United sought a deal with a supplier better positioned than it was to finance trades and assume the cost of transporting fuel. It feared that “the cash requirements to continue what we were doing would have almost doubled,” because of higher lending costs and fuel price increases, says Robert Sturtz, United’s head of fuel purchasing.
“We didn’t expect that this would be a Wall Street solution,” he adds. But Morgan Stanley won the job, and he says it has shown a high-level grasp of the logistics of finding fuel and delivering it. United pays Morgan Stanley ahead of time, plus financing fees, for the fuel the airline will consume the next day. Morgan Stanley employees lease barges, secure pipeline space and ensure deliveries.
Some jet-fuel experts wonder how well United is faring financially under the deal, given that Morgan Stanley’s heavy trading might influence the price at which jet fuel trades. Mr.

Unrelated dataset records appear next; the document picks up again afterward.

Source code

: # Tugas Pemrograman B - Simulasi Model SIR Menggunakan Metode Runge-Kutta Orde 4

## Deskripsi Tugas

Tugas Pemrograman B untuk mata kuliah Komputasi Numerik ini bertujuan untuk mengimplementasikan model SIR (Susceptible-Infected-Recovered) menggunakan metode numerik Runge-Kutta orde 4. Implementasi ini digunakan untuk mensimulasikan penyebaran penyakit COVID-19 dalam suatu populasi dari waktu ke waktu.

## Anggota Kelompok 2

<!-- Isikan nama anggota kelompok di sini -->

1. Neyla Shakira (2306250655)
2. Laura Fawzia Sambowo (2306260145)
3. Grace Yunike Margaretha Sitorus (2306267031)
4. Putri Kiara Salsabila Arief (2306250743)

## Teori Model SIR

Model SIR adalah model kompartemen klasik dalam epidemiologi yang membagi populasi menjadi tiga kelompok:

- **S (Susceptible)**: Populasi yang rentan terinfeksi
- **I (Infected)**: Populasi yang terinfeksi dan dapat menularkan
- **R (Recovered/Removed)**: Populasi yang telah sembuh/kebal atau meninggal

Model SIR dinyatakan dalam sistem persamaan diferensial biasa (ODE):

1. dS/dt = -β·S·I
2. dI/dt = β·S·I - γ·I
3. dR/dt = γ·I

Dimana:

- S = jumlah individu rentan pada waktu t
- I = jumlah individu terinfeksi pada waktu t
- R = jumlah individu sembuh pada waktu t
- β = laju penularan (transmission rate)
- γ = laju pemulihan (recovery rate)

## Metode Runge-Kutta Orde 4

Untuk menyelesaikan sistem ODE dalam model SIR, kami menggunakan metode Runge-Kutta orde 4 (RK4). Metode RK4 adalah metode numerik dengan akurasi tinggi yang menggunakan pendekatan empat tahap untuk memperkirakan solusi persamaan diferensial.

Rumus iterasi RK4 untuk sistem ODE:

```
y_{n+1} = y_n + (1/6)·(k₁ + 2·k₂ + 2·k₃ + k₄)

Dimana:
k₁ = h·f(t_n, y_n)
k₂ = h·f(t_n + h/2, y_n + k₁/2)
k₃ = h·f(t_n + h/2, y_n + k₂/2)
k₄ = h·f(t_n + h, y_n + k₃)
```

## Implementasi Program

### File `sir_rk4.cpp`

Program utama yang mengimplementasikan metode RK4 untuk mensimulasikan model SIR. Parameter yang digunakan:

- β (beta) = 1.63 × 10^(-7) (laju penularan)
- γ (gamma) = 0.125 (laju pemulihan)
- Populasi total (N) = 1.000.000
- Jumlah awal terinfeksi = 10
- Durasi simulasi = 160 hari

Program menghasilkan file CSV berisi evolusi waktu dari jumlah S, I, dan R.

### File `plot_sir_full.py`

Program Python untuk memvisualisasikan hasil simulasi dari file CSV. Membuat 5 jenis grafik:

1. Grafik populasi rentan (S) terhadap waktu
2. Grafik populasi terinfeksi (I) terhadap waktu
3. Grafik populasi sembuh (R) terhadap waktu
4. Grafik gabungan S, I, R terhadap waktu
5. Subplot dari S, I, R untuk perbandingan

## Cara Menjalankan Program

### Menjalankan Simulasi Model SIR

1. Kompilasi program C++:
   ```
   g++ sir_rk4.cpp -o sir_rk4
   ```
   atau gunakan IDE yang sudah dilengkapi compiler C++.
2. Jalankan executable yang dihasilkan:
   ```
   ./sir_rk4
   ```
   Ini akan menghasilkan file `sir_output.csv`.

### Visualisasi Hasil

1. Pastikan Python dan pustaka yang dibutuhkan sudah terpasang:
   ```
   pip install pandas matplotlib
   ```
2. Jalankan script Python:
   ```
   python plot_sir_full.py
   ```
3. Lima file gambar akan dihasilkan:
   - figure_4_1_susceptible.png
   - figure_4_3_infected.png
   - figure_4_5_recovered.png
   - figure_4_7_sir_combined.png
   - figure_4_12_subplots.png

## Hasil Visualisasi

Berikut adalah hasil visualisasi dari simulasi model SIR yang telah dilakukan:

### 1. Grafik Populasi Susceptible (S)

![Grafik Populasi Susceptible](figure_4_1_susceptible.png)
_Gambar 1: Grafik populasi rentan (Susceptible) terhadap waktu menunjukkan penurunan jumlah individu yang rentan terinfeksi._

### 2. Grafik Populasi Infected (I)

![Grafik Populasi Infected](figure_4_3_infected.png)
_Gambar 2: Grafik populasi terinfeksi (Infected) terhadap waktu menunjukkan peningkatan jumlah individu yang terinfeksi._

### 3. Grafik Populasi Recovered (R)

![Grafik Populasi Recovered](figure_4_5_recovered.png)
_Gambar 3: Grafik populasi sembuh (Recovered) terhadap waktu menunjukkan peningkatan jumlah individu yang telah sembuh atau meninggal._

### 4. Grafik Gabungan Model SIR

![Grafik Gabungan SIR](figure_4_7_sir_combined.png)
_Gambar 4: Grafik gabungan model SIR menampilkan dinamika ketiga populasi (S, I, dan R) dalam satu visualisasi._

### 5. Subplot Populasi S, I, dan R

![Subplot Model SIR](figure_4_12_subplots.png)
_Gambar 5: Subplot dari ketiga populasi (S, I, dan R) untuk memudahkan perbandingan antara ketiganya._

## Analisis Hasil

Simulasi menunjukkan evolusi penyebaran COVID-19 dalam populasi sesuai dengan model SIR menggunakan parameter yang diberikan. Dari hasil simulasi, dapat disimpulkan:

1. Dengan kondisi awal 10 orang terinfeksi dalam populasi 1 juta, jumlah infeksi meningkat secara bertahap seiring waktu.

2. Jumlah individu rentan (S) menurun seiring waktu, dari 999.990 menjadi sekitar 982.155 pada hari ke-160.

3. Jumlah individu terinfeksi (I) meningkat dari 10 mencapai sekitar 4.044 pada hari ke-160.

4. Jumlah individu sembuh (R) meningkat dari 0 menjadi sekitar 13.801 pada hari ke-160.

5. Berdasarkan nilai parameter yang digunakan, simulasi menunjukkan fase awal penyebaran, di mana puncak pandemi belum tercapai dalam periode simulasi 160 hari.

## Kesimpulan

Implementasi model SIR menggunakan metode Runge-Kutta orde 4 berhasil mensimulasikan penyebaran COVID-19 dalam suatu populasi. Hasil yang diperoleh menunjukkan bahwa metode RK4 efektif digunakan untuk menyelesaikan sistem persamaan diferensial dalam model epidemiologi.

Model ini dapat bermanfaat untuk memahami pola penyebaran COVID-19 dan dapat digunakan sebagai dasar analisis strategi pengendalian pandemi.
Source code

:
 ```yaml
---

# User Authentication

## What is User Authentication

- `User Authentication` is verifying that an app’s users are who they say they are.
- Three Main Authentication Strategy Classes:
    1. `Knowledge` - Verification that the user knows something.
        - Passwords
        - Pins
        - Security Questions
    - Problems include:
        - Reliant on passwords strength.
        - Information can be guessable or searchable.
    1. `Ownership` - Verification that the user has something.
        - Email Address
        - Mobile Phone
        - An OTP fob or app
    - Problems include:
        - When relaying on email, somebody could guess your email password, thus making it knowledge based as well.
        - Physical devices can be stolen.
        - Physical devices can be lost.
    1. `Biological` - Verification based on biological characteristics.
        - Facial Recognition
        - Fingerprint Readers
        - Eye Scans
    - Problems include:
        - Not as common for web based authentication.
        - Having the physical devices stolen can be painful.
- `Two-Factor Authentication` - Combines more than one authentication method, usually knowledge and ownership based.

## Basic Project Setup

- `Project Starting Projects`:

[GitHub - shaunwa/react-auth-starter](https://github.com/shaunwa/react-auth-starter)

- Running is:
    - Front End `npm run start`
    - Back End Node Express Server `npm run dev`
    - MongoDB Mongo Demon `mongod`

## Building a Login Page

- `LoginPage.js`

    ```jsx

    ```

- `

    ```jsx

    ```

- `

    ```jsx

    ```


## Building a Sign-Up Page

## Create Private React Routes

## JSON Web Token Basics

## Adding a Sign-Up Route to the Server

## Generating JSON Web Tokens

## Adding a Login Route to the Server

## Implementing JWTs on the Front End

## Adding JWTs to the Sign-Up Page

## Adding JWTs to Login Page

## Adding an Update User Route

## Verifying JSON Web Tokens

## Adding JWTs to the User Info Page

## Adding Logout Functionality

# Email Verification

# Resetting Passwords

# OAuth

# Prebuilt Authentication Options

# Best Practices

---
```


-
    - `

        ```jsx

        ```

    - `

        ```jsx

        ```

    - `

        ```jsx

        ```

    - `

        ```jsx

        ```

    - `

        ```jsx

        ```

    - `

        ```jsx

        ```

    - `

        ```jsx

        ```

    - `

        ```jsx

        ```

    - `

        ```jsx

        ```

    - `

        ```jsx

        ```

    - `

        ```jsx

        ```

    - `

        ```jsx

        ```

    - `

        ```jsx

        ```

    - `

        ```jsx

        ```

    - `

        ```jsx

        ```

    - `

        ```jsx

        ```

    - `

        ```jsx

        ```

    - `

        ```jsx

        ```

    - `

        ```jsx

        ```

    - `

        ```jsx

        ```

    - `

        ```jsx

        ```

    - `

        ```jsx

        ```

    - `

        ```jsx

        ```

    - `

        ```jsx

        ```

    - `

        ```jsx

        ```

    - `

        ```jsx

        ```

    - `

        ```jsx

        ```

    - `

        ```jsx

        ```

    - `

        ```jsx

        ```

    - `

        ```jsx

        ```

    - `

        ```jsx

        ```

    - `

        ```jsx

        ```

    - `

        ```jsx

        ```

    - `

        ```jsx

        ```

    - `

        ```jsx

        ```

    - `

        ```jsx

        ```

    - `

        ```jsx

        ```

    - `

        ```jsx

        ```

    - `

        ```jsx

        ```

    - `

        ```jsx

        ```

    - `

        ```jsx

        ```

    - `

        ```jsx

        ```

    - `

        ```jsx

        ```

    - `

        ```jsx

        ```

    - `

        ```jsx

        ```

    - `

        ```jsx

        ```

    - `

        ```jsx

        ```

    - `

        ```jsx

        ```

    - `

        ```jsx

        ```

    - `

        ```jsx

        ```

Sturtz says the investment bank’s trades don’t run up United’s costs, but allow both parties to benefit by finding the best deals available.
Meanwhile, the insight Morgan gets from sourcing fuel, from Lithuania to Kuwait, proved valuable as the price of jet fuel rose steeply last year. The climb caused heavy losses for some less-experienced traders, including those at China Aviation Oil (Singapore) Corp., which now is operating in bankruptcy.
In the electricity business, a Morgan Stanley specialty of late is helping power companies pull out of the slump that followed Enron’s collapse. From providing financing to scouting sources of power, these are skills that have brought in hundreds of millions of dollars for the bank so far.
A repeat customer is Calpine Corp., an independent power producer left with crushing debt from an expansion begun about five years ago. By 2003, the power sector was cratering amid a glut of production capacity. San Jose, Calif.-based Calpine wanted to raise money, but investors were skittish.
There was one bright spot: Calpine had signed a long-term power-supply deal with the state of California in 2001 at advantageous rates. Morgan Stanley’s Mr. Greenshields helped his bank win an $802 million bond underwriting with a novel sweetener. The bank would, in effect, take over the job of finding and delivering power to California, in exchange for sharing in the lucrative contract. Morgan Stanley’s sterling credit helped make the deal a success, as investors bought the bonds.
Morgan Stanley wrung an estimated tens of millions of dollars in fees and trading profits from the arrangement. It got above-market rates for the power it sold, while Mr. Greenshields and his colleagues bought power at lower rates. Though prices have since risen, the traders had locked in some profits by buying power ahead of time.